Казалось, Оля навсегда утратила свой смех после рождения Валерки, но вот она рассмеялась один раз, потом другой, снова и снова. Что её так насмешило? — подумала Женя. Неужели анекдот, который рассказал Костя?
Костя Мищенко был белобрысый, невысокий, улыбчивый. Очки придавали ему сходство с Шуриком из «Кавказской пленницы», а розовые круглые уши, торчащие по бокам головы, делали трогательным, будто пластмассовая зверюшка из детского магазина. Он учился на четвёртом курсе и собирался писать диплом у Владимира Николаевича и потому часто заходил к нему в гости по вечерам — не то обсудить будущую тему, не то утолить студенческий голод нажористым профессорским ужином. Иногда Володя доставал круглый, мерцающий множеством граней графин со спиртовой настойкой. После первой же рюмки Костя краснел и смешные уши вспыхивали, словно кто–то оттаскал его за них, как в далёком послевоенном детстве. В такие минуты он не знал, о чем говорить, и потому принимался натужно, неумело шутить или рассказывал анекдоты, мучительно подбирая приличные, избегая политических тем и боясь затронуть даже Хрущёва, давно уже отчалившего со страниц газет и учебников. Чукчи оказались последним его пристанищем, хотя анекдоты про них были неумными и неумелыми, а Жене вдобавок казалось пошлым и неправильным рассказывать анекдоты про национальности, будь то чукчи, евреи или грузины. Она отлично помнила: несколько лет назад у Володи был аспирант с Чукотки, нормальный парень, даже и поумнее Кости, если присмотреться.

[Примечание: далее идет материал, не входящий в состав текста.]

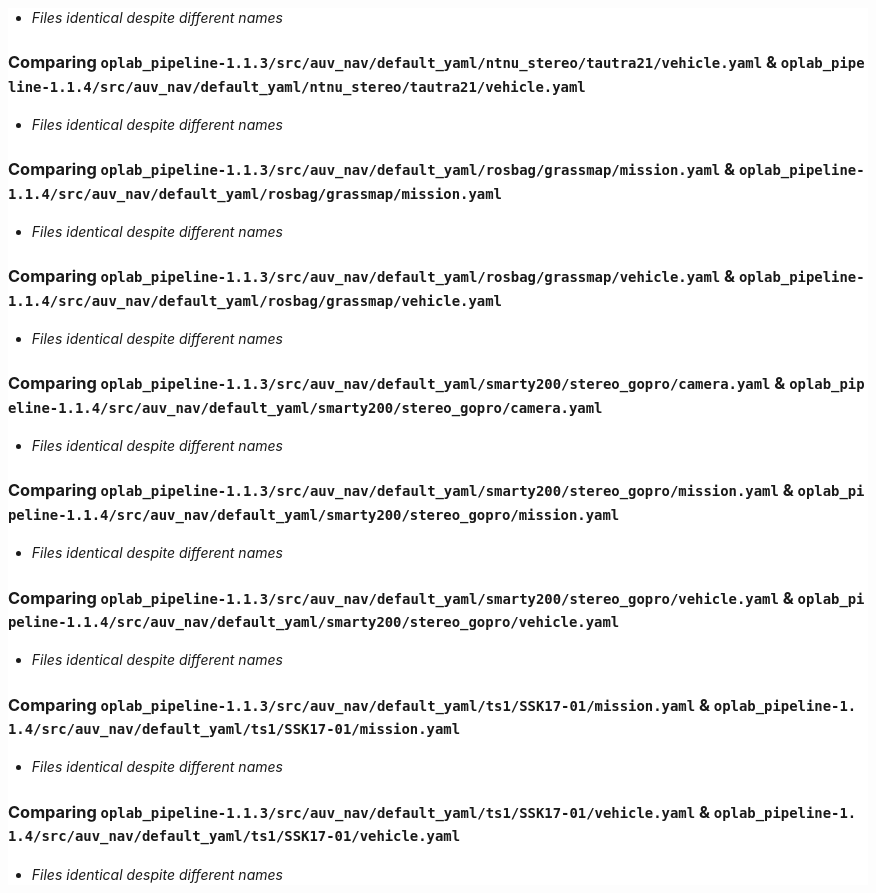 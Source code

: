  * *Files identical despite different names*

### Comparing `oplab_pipeline-1.1.3/src/auv_nav/default_yaml/ntnu_stereo/tautra21/vehicle.yaml` & `oplab_pipeline-1.1.4/src/auv_nav/default_yaml/ntnu_stereo/tautra21/vehicle.yaml`

 * *Files identical despite different names*

### Comparing `oplab_pipeline-1.1.3/src/auv_nav/default_yaml/rosbag/grassmap/mission.yaml` & `oplab_pipeline-1.1.4/src/auv_nav/default_yaml/rosbag/grassmap/mission.yaml`

 * *Files identical despite different names*

### Comparing `oplab_pipeline-1.1.3/src/auv_nav/default_yaml/rosbag/grassmap/vehicle.yaml` & `oplab_pipeline-1.1.4/src/auv_nav/default_yaml/rosbag/grassmap/vehicle.yaml`

 * *Files identical despite different names*

### Comparing `oplab_pipeline-1.1.3/src/auv_nav/default_yaml/smarty200/stereo_gopro/camera.yaml` & `oplab_pipeline-1.1.4/src/auv_nav/default_yaml/smarty200/stereo_gopro/camera.yaml`

 * *Files identical despite different names*

### Comparing `oplab_pipeline-1.1.3/src/auv_nav/default_yaml/smarty200/stereo_gopro/mission.yaml` & `oplab_pipeline-1.1.4/src/auv_nav/default_yaml/smarty200/stereo_gopro/mission.yaml`

 * *Files identical despite different names*

### Comparing `oplab_pipeline-1.1.3/src/auv_nav/default_yaml/smarty200/stereo_gopro/vehicle.yaml` & `oplab_pipeline-1.1.4/src/auv_nav/default_yaml/smarty200/stereo_gopro/vehicle.yaml`

 * *Files identical despite different names*

### Comparing `oplab_pipeline-1.1.3/src/auv_nav/default_yaml/ts1/SSK17-01/mission.yaml` & `oplab_pipeline-1.1.4/src/auv_nav/default_yaml/ts1/SSK17-01/mission.yaml`

 * *Files identical despite different names*

### Comparing `oplab_pipeline-1.1.3/src/auv_nav/default_yaml/ts1/SSK17-01/vehicle.yaml` & `oplab_pipeline-1.1.4/src/auv_nav/default_yaml/ts1/SSK17-01/vehicle.yaml`

 * *Files identical despite different names*
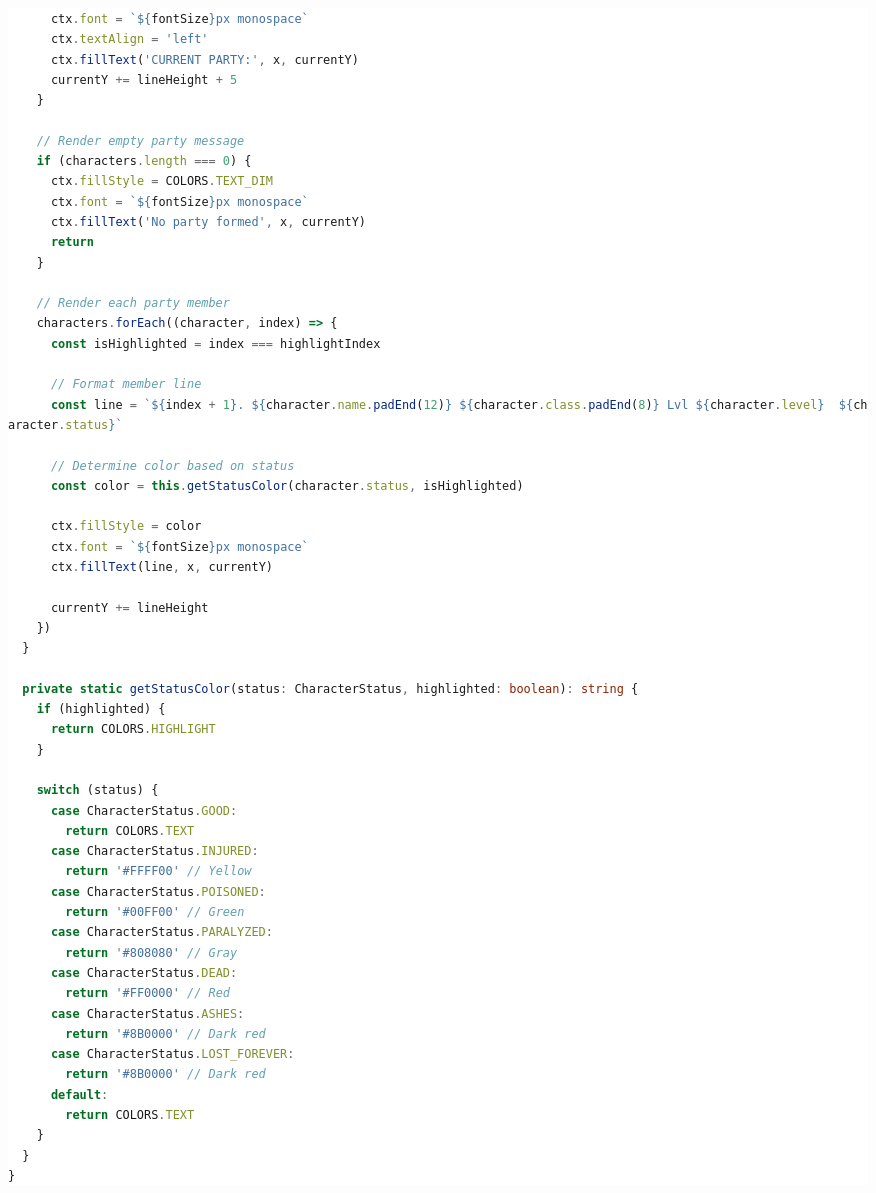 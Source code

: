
 ```typescript
      ctx.font = `${fontSize}px monospace`
      ctx.textAlign = 'left'
      ctx.fillText('CURRENT PARTY:', x, currentY)
      currentY += lineHeight + 5
    }

    // Render empty party message
    if (characters.length === 0) {
      ctx.fillStyle = COLORS.TEXT_DIM
      ctx.font = `${fontSize}px monospace`
      ctx.fillText('No party formed', x, currentY)
      return
    }

    // Render each party member
    characters.forEach((character, index) => {
      const isHighlighted = index === highlightIndex

      // Format member line
      const line = `${index + 1}. ${character.name.padEnd(12)} ${character.class.padEnd(8)} Lvl ${character.level}  ${character.status}`

      // Determine color based on status
      const color = this.getStatusColor(character.status, isHighlighted)

      ctx.fillStyle = color
      ctx.font = `${fontSize}px monospace`
      ctx.fillText(line, x, currentY)

      currentY += lineHeight
    })
  }

  private static getStatusColor(status: CharacterStatus, highlighted: boolean): string {
    if (highlighted) {
      return COLORS.HIGHLIGHT
    }

    switch (status) {
      case CharacterStatus.GOOD:
        return COLORS.TEXT
      case CharacterStatus.INJURED:
        return '#FFFF00' // Yellow
      case CharacterStatus.POISONED:
        return '#00FF00' // Green
      case CharacterStatus.PARALYZED:
        return '#808080' // Gray
      case CharacterStatus.DEAD:
        return '#FF0000' // Red
      case CharacterStatus.ASHES:
        return '#8B0000' // Dark red
      case CharacterStatus.LOST_FOREVER:
        return '#8B0000' // Dark red
      default:
        return COLORS.TEXT
    }
  }
}
```
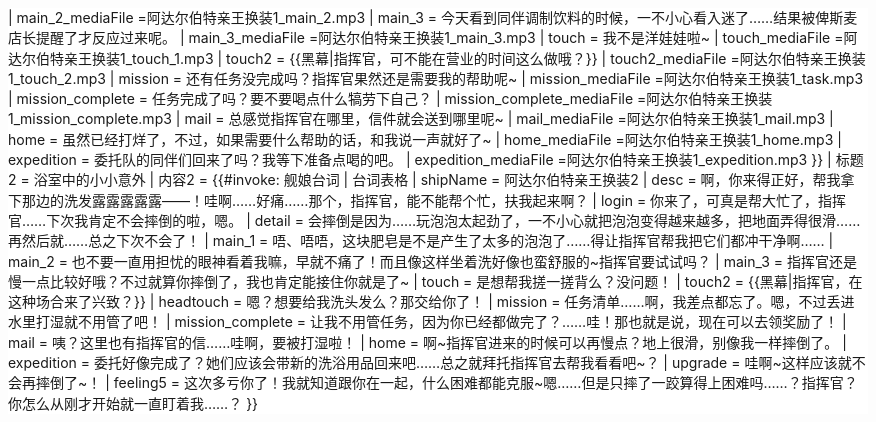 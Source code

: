   | main_2_mediaFile =阿达尔伯特亲王换装1_main_2.mp3
  | main_3 = 今天看到同伴调制饮料的时候，一不小心看入迷了……结果被俾斯麦店长提醒了才反应过来呢。
  | main_3_mediaFile =阿达尔伯特亲王换装1_main_3.mp3
  | touch = 我不是洋娃娃啦~
  | touch_mediaFile =阿达尔伯特亲王换装1_touch_1.mp3
  | touch2 = {{黑幕|指挥官，可不能在营业的时间这么做哦？}}
  | touch2_mediaFile =阿达尔伯特亲王换装1_touch_2.mp3
  | mission = 还有任务没完成吗？指挥官果然还是需要我的帮助呢~
  | mission_mediaFile =阿达尔伯特亲王换装1_task.mp3
  | mission_complete = 任务完成了吗？要不要喝点什么犒劳下自己？
  | mission_complete_mediaFile =阿达尔伯特亲王换装1_mission_complete.mp3
  | mail = 总感觉指挥官在哪里，信件就会送到哪里呢~
  | mail_mediaFile =阿达尔伯特亲王换装1_mail.mp3
  | home = 虽然已经打烊了，不过，如果需要什么帮助的话，和我说一声就好了~
  | home_mediaFile =阿达尔伯特亲王换装1_home.mp3
  | expedition = 委托队的同伴们回来了吗？我等下准备点喝的吧。
  | expedition_mediaFile =阿达尔伯特亲王换装1_expedition.mp3
  }}
| 标题2 = 浴室中的小小意外
| 内容2 = {{#invoke: 舰娘台词 | 台词表格
  | shipName = 阿达尔伯特亲王换装2
  | desc = 啊，你来得正好，帮我拿下那边的洗发露露露露露——！哇啊……好痛……那个，指挥官，能不能帮个忙，扶我起来啊？
  | login = 你来了，可真是帮大忙了，指挥官……下次我肯定不会摔倒的啦，嗯。
  | detail = 会摔倒是因为……玩泡泡太起劲了，一不小心就把泡泡变得越来越多，把地面弄得很滑……再然后就……总之下次不会了！
  | main_1 = 唔、唔唔，这块肥皂是不是产生了太多的泡泡了……得让指挥官帮我把它们都冲干净啊……
  | main_2 = 也不要一直用担忧的眼神看着我嘛，早就不痛了！而且像这样坐着洗好像也蛮舒服的~指挥官要试试吗？
  | main_3 = 指挥官还是慢一点比较好哦？不过就算你摔倒了，我也肯定能接住你就是了~
  | touch = 是想帮我搓一搓背么？没问题！
  | touch2 = {{黑幕|指挥官，在这种场合来了兴致？}}
  | headtouch = 嗯？想要给我洗头发么？那交给你了！
  | mission = 任务清单……啊，我差点都忘了。嗯，不过丢进水里打湿就不用管了吧！
  | mission_complete = 让我不用管任务，因为你已经都做完了？……哇！那也就是说，现在可以去领奖励了！
  | mail = 咦？这里也有指挥官的信……哇啊，要被打湿啦！
  | home = 啊~指挥官进来的时候可以再慢点？地上很滑，别像我一样摔倒了。
  | expedition = 委托好像完成了？她们应该会带新的洗浴用品回来吧……总之就拜托指挥官去帮我看看吧~？
  | upgrade = 哇啊~这样应该就不会再摔倒了~！
  | feeling5 = 这次多亏你了！我就知道跟你在一起，什么困难都能克服~嗯……但是只摔了一跤算得上困难吗……？指挥官？你怎么从刚才开始就一直盯着我……？
  }} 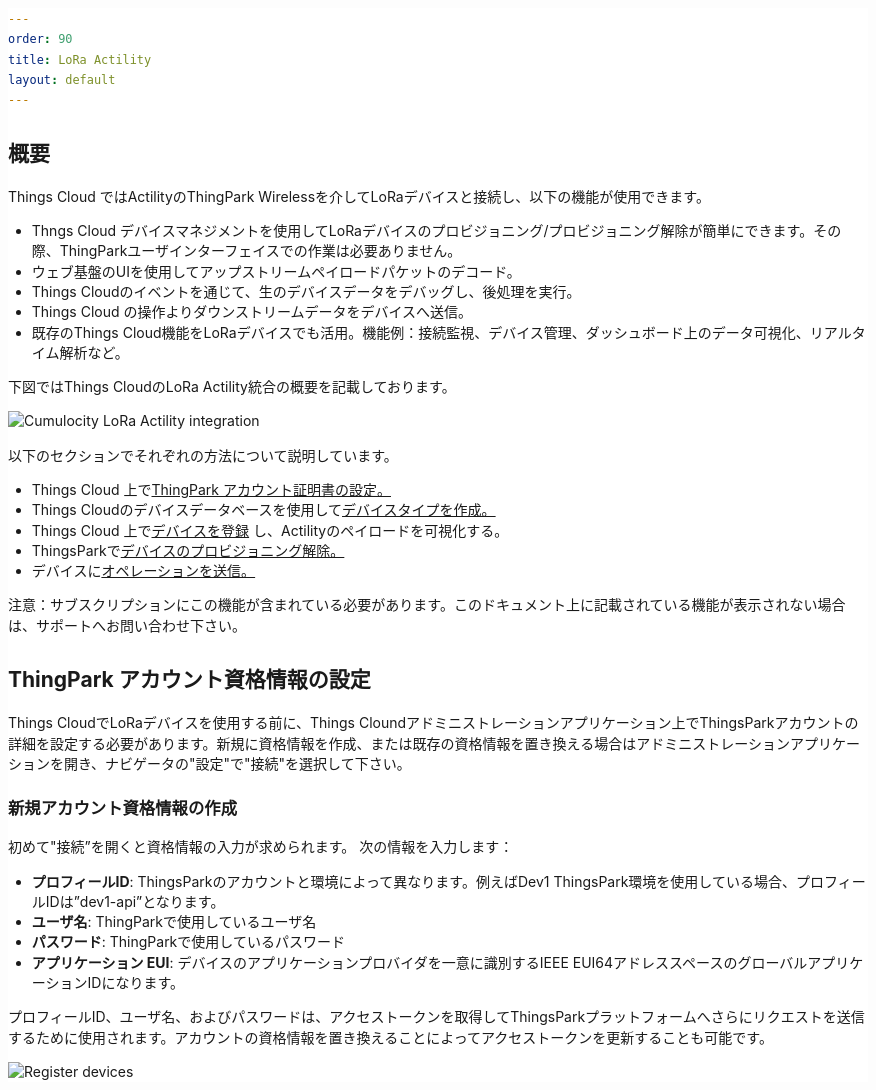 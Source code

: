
 ```yaml
---
order: 90
title: LoRa Actility
layout: default
---
```


## <a name="overview"></a>概要
Things Cloud ではActilityのThingPark Wirelessを介してLoRaデバイスと接続し、以下の機能が使用できます。

* Thngs Cloud デバイスマネジメントを使用してLoRaデバイスのプロビジョニング/プロビジョニング解除が簡単にできます。その際、ThingParkユーザインターフェイスでの作業は必要ありません。
* ウェブ基盤のUIを使用してアップストリームペイロードパケットのデコード。
* Things Cloudのイベントを通じて、生のデバイスデータをデバッグし、後処理を実行。
* Things Cloud の操作よりダウンストリームデータをデバイスへ送信。
* 既存のThings Cloud機能をLoRaデバイスでも活用。機能例：接続監視、デバイス管理、ダッシュボード上のデータ可視化、リアルタイム解析など。

下図ではThings CloudのLoRa Actility統合の概要を記載しております。

![Cumulocity LoRa Actility integration](/iot/docs/users-guide/actility/Cumulocity-LoRa-Actility-integration.png)

以下のセクションでそれぞれの方法について説明しています。

* Things Cloud 上で[ThingPark アカウント証明書の設定。](#configure-credentials)
* Things Cloudのデバイスデータベースを使用して[デバイスタイプを作成。](#create-device-types)
* Things Cloud 上で[デバイスを登録](#register-device) し、Actilityのペイロードを可視化する。
* ThingsParkで[デバイスのプロビジョニング解除。](#deprovision-device)
* デバイスに[オペレーションを送信。](#configurable-port)

注意：サブスクリプションにこの機能が含まれている必要があります。このドキュメント上に記載されている機能が表示されない場合は、サポートへお問い合わせ下さい。

## <a name="configure-credentials"></a>ThingPark アカウント資格情報の設定

Things CloudでLoRaデバイスを使用する前に、Things Cloundアドミニストレーションアプリケーション上でThingsParkアカウントの詳細を設定する必要があります。新規に資格情報を作成、または既存の資格情報を置き換える場合はアドミニストレーションアプリケーションを開き、ナビゲータの"設定"で"接続"を選択して下さい。

### <a name="create-new-credentials"></a>新規アカウント資格情報の作成

初めて"接続”を開くと資格情報の入力が求められます。
次の情報を入力します：

- **プロフィールID**: ThingsParkのアカウントと環境によって異なります。例えばDev1 ThingsPark環境を使用している場合、プロフィールIDは”dev1-api”となります。
- **ユーザ名**: ThingParkで使用しているユーザ名
- **パスワード**: ThingParkで使用しているパスワード
- **アプリケーション EUI**: デバイスのアプリケーションプロバイダを一意に識別するIEEE EUI64アドレススペースのグローバルアプリケーションIDになります。

プロフィールID、ユーザ名、およびパスワードは、アクセストークンを取得してThingsParkプラットフォームへさらにリクエストを送信するために使用されます。アカウントの資格情報を置き換えることによってアクセストークンを更新することも可能です。

![Register devices](/iot/docs/users-guide/actility/credentials-new-2.png)
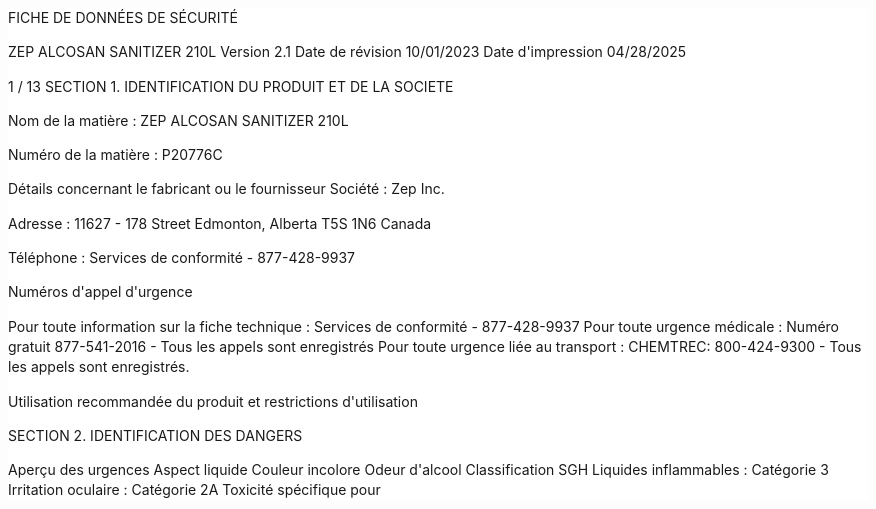 FICHE DE DONNÉES DE SÉCURITÉ 
 
ZEP ALCOSAN SANITIZER 210L 
Version 2.1 
Date de révision 10/01/2023 
Date d'impression 04/28/2025  
 
 
1 / 13 
SECTION 1. IDENTIFICATION DU PRODUIT ET DE LA SOCIETE 
 
 
Nom de la matière 
: 
ZEP ALCOSAN SANITIZER 210L 
 
Numéro de la matière 
: 
P20776C 
 
Détails concernant le fabricant ou le fournisseur 
Société 
: 
Zep Inc. 
 
Adresse 
: 
11627 - 178 Street 
Edmonton, Alberta T5S 1N6 
Canada 
 
Téléphone 
: 
Services de conformité - 877-428-9937 
 
 
Numéros d'appel d'urgence 
 
Pour toute information sur la 
fiche technique 
: 
Services de conformité - 877-428-9937 
Pour toute urgence médicale : 
Numéro gratuit 877-541-2016 - Tous les appels sont 
enregistrés 
Pour toute urgence liée au 
transport 
: 
CHEMTREC: 800-424-9300 - Tous les appels sont 
enregistrés. 
 
Utilisation recommandée du produit et restrictions d'utilisation 
 
 
 
 
 
SECTION 2. IDENTIFICATION DES DANGERS 
 
Aperçu des urgences 
Aspect 
liquide 
Couleur 
incolore 
Odeur 
d'alcool 
Classification SGH 
Liquides inflammables 
: Catégorie 3 
Irritation oculaire 
: Catégorie 2A 
Toxicité spécifique pour  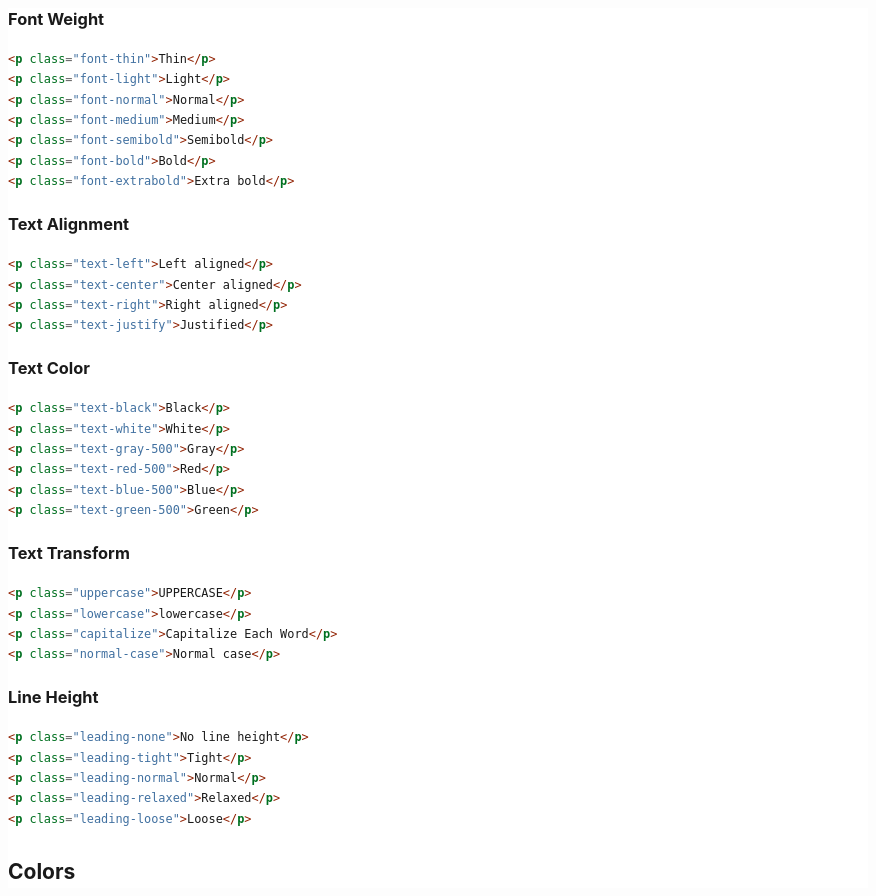 ### Font Weight

```html
<p class="font-thin">Thin</p>
<p class="font-light">Light</p>
<p class="font-normal">Normal</p>
<p class="font-medium">Medium</p>
<p class="font-semibold">Semibold</p>
<p class="font-bold">Bold</p>
<p class="font-extrabold">Extra bold</p>
```

### Text Alignment

```html
<p class="text-left">Left aligned</p>
<p class="text-center">Center aligned</p>
<p class="text-right">Right aligned</p>
<p class="text-justify">Justified</p>
```

### Text Color

```html
<p class="text-black">Black</p>
<p class="text-white">White</p>
<p class="text-gray-500">Gray</p>
<p class="text-red-500">Red</p>
<p class="text-blue-500">Blue</p>
<p class="text-green-500">Green</p>
```

### Text Transform

```html
<p class="uppercase">UPPERCASE</p>
<p class="lowercase">lowercase</p>
<p class="capitalize">Capitalize Each Word</p>
<p class="normal-case">Normal case</p>
```

### Line Height

```html
<p class="leading-none">No line height</p>
<p class="leading-tight">Tight</p>
<p class="leading-normal">Normal</p>
<p class="leading-relaxed">Relaxed</p>
<p class="leading-loose">Loose</p>
```

## Colors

Ну а Оле анекдот показался смешным, и вот она рассмеялась, легко и переливисто, как когда–то. Володя только раздвинул уголки губ, и едва заметные морщинки разбежались по скулам.
— Смешно, — сказал он ровным голосом, — хотя, конечно, несправедливо. У меня вот лет пять назад был аспирант…
Теперь улыбнулась Женя; когда им с Володей приходили в голову одни и те же мысли, она всегда думала, что не зря всю жизнь прожила рядом с ним: никогда она не встречала человека ближе. Всего один раз они не сошлись во мнениях — из–за Валерки, семь лет назад, но, может быть, Володя и был прав, вроде Валера в Москве и пишет, что все у него хорошо: институт закончил, женился…
— Не занудствуй, — сказала Оля и надула губки позабытой гримаской, отрепетированной ещё четверть века назад, — в самом деле ведь смешно. — И она снова хихикнула.